Каманин говорил, что Ришелье на месте Карла Двенадцатого подослал бы женщину с ножом; пользуясь слабостью саксонца, Мазарини подослал бы даму с сифилисом, а Лаврентий Палыч — ревнивого мужика с ледорубом, но шведскому королю эти методы были неведомы. Он предпочитал честное сражение и в поисках Августа рыскал аки кот по амбару в поисках мышей. Генерал Волков опасался, что в горячую голову Карла придет идея похода на Россию, и держал на всякий случай в Изборске полк своих ревенантов. После июльского сражения ревенантов передислоцировали в Курск, а в Изборске расквартировали пятитысячный корпус генерала Бориса Петровича Шереметева, вооруженный и оснащенный по последнему слову техники. Техники, естественно, восемнадцатого века. Единственное, что позволили себе усовершенствовать «кураторы», — артиллерию, которая перестала быть гладкоствольной. Первое нарезное орудие — пищаль — было создано в России в конце шестнадцатого века, но до сих пор идея его была до конца непонятна. Как известно, перевод армий на нарезное оружие на Земле начался лишь в девятнадцатом веке, но географическое положение России требовало более решительных мер по оснащению войска. Страна не могла позволить пылиться перспективным проектам в забвении на полках.

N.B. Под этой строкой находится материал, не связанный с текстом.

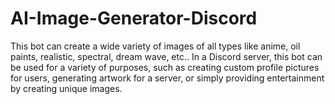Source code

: # AI-Image-Generator-Discord
This bot can create a wide variety of images of all types like anime, oil paints, realistic, spectral, dream wave, etc.. In a Discord server, this bot can be used for a variety of purposes, such as creating custom profile pictures for users, generating artwork for a server, or simply providing entertainment by creating unique images.
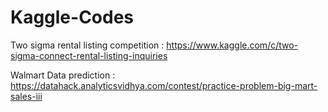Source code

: # Kaggle-Codes

Two sigma rental listing competition : https://www.kaggle.com/c/two-sigma-connect-rental-listing-inquiries




Walmart Data prediction : https://datahack.analyticsvidhya.com/contest/practice-problem-big-mart-sales-iii


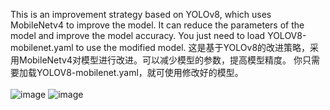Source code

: This is an improvement strategy based on YOLOv8, which uses MobileNetv4 to improve the model. It can reduce the parameters of the model and improve the model accuracy.
You just need to load YOLOV8-mobilenet.yaml to use the modified model.
这是基于YOLOv8的改进策略，采用MobileNetv4对模型进行改进。可以减少模型的参数，提高模型精度。
你只需要加载YOLOV8-mobilenet.yaml，就可使用修改好的模型。
<br><br>
![image](https://github.com/user-attachments/assets/dac8cc44-1c6a-4ea4-a200-e75479e9aea7)
![image](https://github.com/user-attachments/assets/4ed428ba-e9c0-43da-9fb2-9f0f3f836f4a)
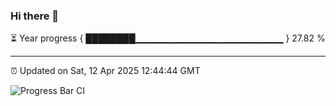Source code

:### Hi there 👋

⏳ Year progress { ████████▁▁▁▁▁▁▁▁▁▁▁▁▁▁▁▁▁▁▁▁▁▁ } 27.82 %

---

⏰ Updated on Sat, 12 Apr 2025 12:44:44 GMT

![Progress Bar CI](https://github.com/DhruviPatel157/GitHub-Actions-Demo/workflows/Progress%20Bar%20CI/badge.svg)
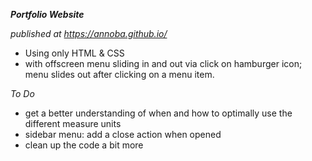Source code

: ***Portfolio Website***

*published at https://annoba.github.io/*

- Using only HTML & CSS
- with offscreen menu sliding in and out via click on hamburger icon; menu slides out after clicking on a menu item.

*To Do*
- get a better understanding of when and how to optimally use the different measure units
- sidebar menu: add a close action when opened
- clean up the code a bit more
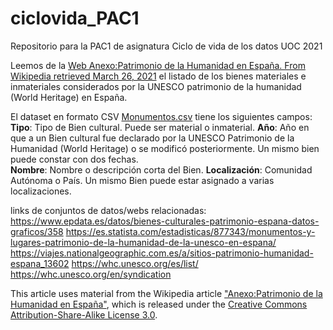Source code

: # ciclovida_PAC1
Repositorio para la PAC1 de asignatura Ciclo de vida de los datos UOC 2021

Leemos de la [Web Anexo:Patrimonio de la Humanidad en España. From Wikipedia retrieved March 26, 2021](https://es.wikipedia.org/wiki/Anexo:Patrimonio_de_la_Humanidad_en_España) el listado de los bienes materiales e inmateriales considerados por la UNESCO patrimonio de la humanidad (World Heritage) en España.  

El dataset en formato CSV [Monumentos.csv](https://github.com/BaltiBoix/ciclovida_PAC1/blob/master/monumentos.csv) tiene los siguientes campos:  
  **Tipo**: Tipo de Bien cultural. Puede ser material o inmaterial. 
  **Año**: Año en que a un Bien cultural fue declarado por la UNESCO Patrimonio de la Humanidad (World Heritage) o se modificó posteriormente. Un mismo bien puede constar con dos fechas.   
  **Nombre**: Nombre o descripción corta del Bien.
  **Localización**: Comunidad Autónoma o País. Un mismo Bien puede estar asignado a varias localizaciones.  

links de conjuntos de datos/webs relacionadas:  
  https://www.epdata.es/datos/bienes-culturales-patrimonio-espana-datos-graficos/358
  https://es.statista.com/estadisticas/877343/monumentos-y-lugares-patrimonio-de-la-humanidad-de-la-unesco-en-espana/
  https://viajes.nationalgeographic.com.es/a/sitios-patrimonio-humanidad-espana_13602
  https://whc.unesco.org/es/list/
  https://whc.unesco.org/en/syndication

This article uses material from the Wikipedia article <a href="https://es.wikipedia.org/wiki/Anexo:Patrimonio_de_la_Humanidad_en_España">"Anexo:Patrimonio de la Humanidad en España"</a>, which is released under the <a href="https://creativecommons.org/licenses/by-sa/3.0/">Creative Commons Attribution-Share-Alike License 3.0</a>.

Академик Каманин, возглавивший специальную комиссию по исследованию залежей документов в Поместном, Дворцовом и Артиллерийском приказах, утверждал, что ничего нового, идущего вразрез с общепринятыми этическими нормами и законами развития общества, изобретать не нужно. Все давно изобретено, просто по разным причинам не запущено в производство. Среди всяческого рода предложений, прошений и жалоб Алексею Михайловичу удалось откопать и рецепт приготовления бездымного пороха (считается, что на Земле его изобрел французский инженер Вьель в 1884 году), и проект двигателя на ракетной тяге (известно, что первые пороховые ракеты запускали еще казаки Запорожской Сечи), и даже нечто весьма отдаленно напоминающее арифмометр. В принципе страна, не жалеющая денег на разработку этих проектов, должна была как минимум остаться при своих. Автору любого изобретения не хватало обычно двух вещей: средств и связей наверху. Но это уже несущественно — при соответствующем интересе государства к кустарям-одиночкам должен был наблюдаться прогресс. Хотя случаи бывали презабавные.
В 1694 году в Москве один кузнец испросил в Стрелецком приказе восемнадцать рублей на постройку приспособления, с помощью которого человеку «возможно было летать аки птица». В течение месяца изготовил он аппарат наподобие крыльев, которые пристегивались к рукам, но в расчеты вкралась ошибка — кузнец не взлетел. Приказано боярином Троекуровым всыпать бедолаге двести батогов да выправить на нем восемнадцать рублей, продав его кузницу вместе с инструментом. Ошибся кузнец лишь в одном. Крылья не должны были двигаться, а следовало закрепить их неподвижно на раме. Тогда бы получился дельтаплан. Но эффект крыла тогда еще не был известен — дело закончилось трагедией. Этого кузнеца затем разыскали люди Ромодановского — оказался на демидовском заводе в Туле, куда попал вместо каторги. Стал этот Кузьма Жемов работать в Гдове на контракте. В течение двух лет он должен был отработать свой долг казне, заплатившей за него Демидову, а затем мог быть свободен.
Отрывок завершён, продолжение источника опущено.